Run 45 minutes: after a good warmup include 6X45 seconds fast, good form, 1 minute of easy running in between. Recover, then 20 minutes of zone 3 running.
Bike 1-2 hours: zone 1-2.
Bike 60-90 minutes: warmup with one leg drills and spinup drills (see http://goo.gl/VjKNv for description). Then force reps. These are best done on a hill, but they can be done on a trainer or flat road with a big gear. Use a big gear even if on a hill (eg. 53X14). Cadence should be low while power output is high. After coasting at no more than 10mph, stay seated and drive the pedals hard for 6 full revolutions. Very easy recovery for 3-5 minutes then repeat 2 more times. If you have knee or other lower leg problems you should avoid these.

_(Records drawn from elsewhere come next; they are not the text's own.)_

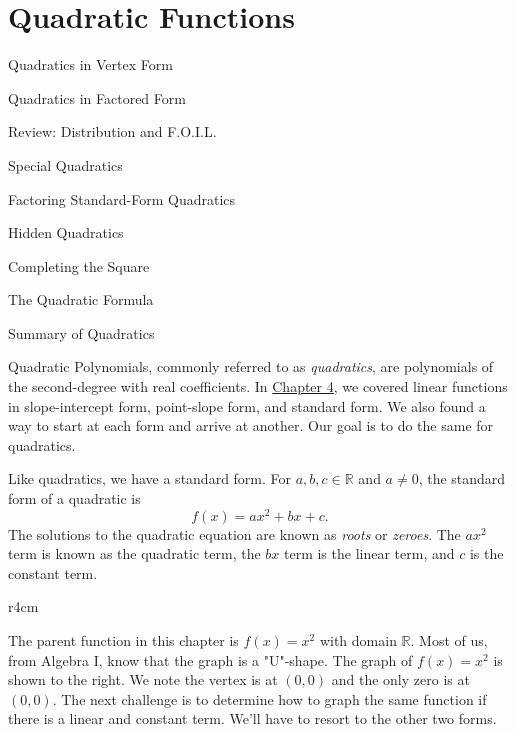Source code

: \documentclass[../book.tex]{subfiles}
\begin{document}
\chapter{Quadratic Functions}
\begin{introduction}[Contents]
\item Quadratics in Vertex Form
\item Quadratics in Factored Form
\item Review: Distribution and F.O.I.L.
\item Special Quadratics
\item Factoring Standard-Form Quadratics
\item Hidden Quadratics
\item Completing the Square
\item The Quadratic Formula
\item Summary of Quadratics
\end{introduction}
\noindent Quadratic Polynomials, commonly referred to as \textit{quadratics}, are polynomials of the second-degree with real coefficients.  In \hyperlink{chapter.4}{Chapter 4}, we covered linear functions in slope-intercept form, point-slope form, and standard form.  We also found a way to start at each form and arrive at another.  Our goal is to do the same for quadratics.

Like quadratics, we have a standard form.  For $a,b,c\in\mathbb{R}$ and $a\neq 0$, the standard form of a quadratic is $$f(x)=ax^2+bx+c.$$  The solutions to the quadratic equation are known as \textit{roots} or \textit{zeroes}.  The $ax^2$ term is known as the quadratic term, the $bx$ term is the linear term, and $c$ is the constant term.
\begin{wrapfigure}{r}{4cm}
\end{wrapfigure}
The parent function in this chapter is $f(x)=x^2$ with domain $\mathbb{R}$.  Most of us, from Algebra I, know that the graph is a "U"-shape.  The graph of $f(x)=x^2$ is shown to the right.  We note the vertex is at $(0,0)$ and the only zero is at $(0,0)$.  The next challenge is to determine how to graph the same function if there is a linear and constant term.  We'll have to resort to the other two forms.
\end{document}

Run 40 minutes: mostly zone 2.
Run 40 minutes: zone 1-2
Brick 3.25 hours
Bike 2.5 hours: Include 30 minutes of zone 3 riding. Every 4 minutes insert two minutes of big gear riding. (4 minutes normal cadence, 2 minutes low cadence, repeated throughout). Your heart rate will likely drop during the big gear riding. That’s okay. Use perceived effort as your guide. 10 minutes easier riding, then do another 30-50 minute zone 3 with normal cadence.
Avoid big gear riding if it bothers your knees.
Follow with a 45 minute run: first 15 minutes at zone 3.